● Exercise
Look through the entries that follow and return each line that has the string "degree".

● Supplied information
──────────────────────────────

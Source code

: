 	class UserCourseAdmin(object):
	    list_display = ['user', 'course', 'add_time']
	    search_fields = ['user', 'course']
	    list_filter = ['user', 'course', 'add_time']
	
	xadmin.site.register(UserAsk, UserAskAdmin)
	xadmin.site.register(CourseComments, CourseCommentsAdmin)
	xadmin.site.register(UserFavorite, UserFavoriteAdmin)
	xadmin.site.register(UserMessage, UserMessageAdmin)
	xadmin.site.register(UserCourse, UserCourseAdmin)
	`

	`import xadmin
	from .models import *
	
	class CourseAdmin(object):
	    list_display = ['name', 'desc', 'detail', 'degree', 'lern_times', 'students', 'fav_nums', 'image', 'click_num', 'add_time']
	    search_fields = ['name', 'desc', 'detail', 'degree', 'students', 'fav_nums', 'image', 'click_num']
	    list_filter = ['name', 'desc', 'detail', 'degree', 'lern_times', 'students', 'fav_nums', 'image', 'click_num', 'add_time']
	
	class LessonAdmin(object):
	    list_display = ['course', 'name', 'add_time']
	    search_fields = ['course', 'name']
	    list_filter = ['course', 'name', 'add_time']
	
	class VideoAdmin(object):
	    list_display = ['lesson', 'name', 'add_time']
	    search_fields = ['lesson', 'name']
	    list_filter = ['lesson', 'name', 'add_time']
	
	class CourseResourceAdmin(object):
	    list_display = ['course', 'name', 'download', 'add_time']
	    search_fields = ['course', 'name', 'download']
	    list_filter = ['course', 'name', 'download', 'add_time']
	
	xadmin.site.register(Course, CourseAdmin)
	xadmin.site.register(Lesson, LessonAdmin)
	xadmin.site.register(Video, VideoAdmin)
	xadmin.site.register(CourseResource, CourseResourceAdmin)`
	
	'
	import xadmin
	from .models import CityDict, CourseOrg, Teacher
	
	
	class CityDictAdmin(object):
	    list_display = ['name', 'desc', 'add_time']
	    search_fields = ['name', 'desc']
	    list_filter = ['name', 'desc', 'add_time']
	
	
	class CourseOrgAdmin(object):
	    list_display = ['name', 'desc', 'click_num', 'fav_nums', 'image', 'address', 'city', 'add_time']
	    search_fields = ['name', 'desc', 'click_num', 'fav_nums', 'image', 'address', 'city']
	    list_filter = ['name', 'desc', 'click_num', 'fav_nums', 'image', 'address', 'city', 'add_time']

──────────────────────────────

● Task response
	    list_display = ['name', 'desc', 'detail', 'degree', 'lern_times', 'students', 'fav_nums', 'image', 'click_num', 'add_time']
	    search_fields = ['name', 'desc', 'detail', 'degree', 'students', 'fav_nums', 'image', 'click_num']
	    list_filter = ['name', 'desc', 'detail', 'degree', 'lern_times', 'students', 'fav_nums', 'image', 'click_num', 'add_time']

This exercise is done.